Así, de repente, se cayó redonda la luna en el pozo de la noche. Entonces hubo más oscuridad y más incertidumbre sobre la faz de la tierra.
Un silencio ominoso creció de tal modo que desbordó los inciertos límites del Universo.
Y nosotros andábamos como ciegos tanteando las paredes del cielo.
Nos aferrábamos al viento, pero el viento nos zarandeaba de aquí para allá, como las hojas desprendidas del otoño.
Y así estábamos, arrastrándonos como serpientes, tratando de vislumbrar alguna claridad, alguna estrella.
Y la vida resbalaba como resbala la lluvia hacia algún sombrío precipicio.
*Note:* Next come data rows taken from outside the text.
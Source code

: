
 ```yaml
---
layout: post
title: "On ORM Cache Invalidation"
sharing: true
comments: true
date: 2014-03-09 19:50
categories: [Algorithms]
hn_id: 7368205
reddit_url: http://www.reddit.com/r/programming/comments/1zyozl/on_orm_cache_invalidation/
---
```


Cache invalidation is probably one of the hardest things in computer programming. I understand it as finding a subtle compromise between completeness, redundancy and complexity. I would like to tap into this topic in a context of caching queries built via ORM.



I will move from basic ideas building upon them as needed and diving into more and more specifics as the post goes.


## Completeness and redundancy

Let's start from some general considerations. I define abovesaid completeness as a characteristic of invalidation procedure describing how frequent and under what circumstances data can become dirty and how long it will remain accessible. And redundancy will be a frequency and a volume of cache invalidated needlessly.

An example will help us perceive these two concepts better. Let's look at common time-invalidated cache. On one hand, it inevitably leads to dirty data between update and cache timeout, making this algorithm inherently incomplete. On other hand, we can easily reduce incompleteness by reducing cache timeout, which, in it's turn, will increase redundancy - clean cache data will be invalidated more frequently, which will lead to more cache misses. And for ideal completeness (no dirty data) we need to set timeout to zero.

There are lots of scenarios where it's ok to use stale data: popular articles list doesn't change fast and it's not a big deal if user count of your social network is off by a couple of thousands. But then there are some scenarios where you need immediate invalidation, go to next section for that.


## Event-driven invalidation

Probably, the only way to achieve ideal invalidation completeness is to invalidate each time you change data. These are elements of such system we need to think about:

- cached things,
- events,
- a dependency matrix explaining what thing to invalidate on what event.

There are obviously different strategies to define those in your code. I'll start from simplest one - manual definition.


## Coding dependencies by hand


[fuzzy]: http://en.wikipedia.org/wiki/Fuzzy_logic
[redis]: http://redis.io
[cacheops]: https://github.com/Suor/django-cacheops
Y nos cercaban las sombras y los sueños ya eran grotescas pesadillas.
Y buscábamos con desesperación la manera de escapar de este pozo donde nos asfixiábamos.
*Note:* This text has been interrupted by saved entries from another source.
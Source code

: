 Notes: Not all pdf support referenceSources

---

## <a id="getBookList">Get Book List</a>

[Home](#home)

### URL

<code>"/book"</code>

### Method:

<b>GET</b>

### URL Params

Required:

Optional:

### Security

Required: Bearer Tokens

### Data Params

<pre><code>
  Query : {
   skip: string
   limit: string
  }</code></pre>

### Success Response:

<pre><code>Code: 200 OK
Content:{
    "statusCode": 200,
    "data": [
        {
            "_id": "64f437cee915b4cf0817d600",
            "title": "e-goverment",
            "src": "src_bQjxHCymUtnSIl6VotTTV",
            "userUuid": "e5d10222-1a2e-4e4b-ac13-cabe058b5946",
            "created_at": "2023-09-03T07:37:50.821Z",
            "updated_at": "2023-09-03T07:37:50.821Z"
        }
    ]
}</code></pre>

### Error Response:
Y ansiábamos la luz, pero solo nos topábamos con penumbras y con pavor comprobábamos que los túneles y las galerías se propagaban, se abrían y se cerraban, giraban, se apretujaban y no podíamos escapar de la trampa en la que nos hallábamos.
Sin embargo, creímos escuchar una voz o, quizás, un alarido que parecía anunciar una luz entre tantas tinieblas.
Y ese solo grito nos trajo un mínimo rayo de esperanza.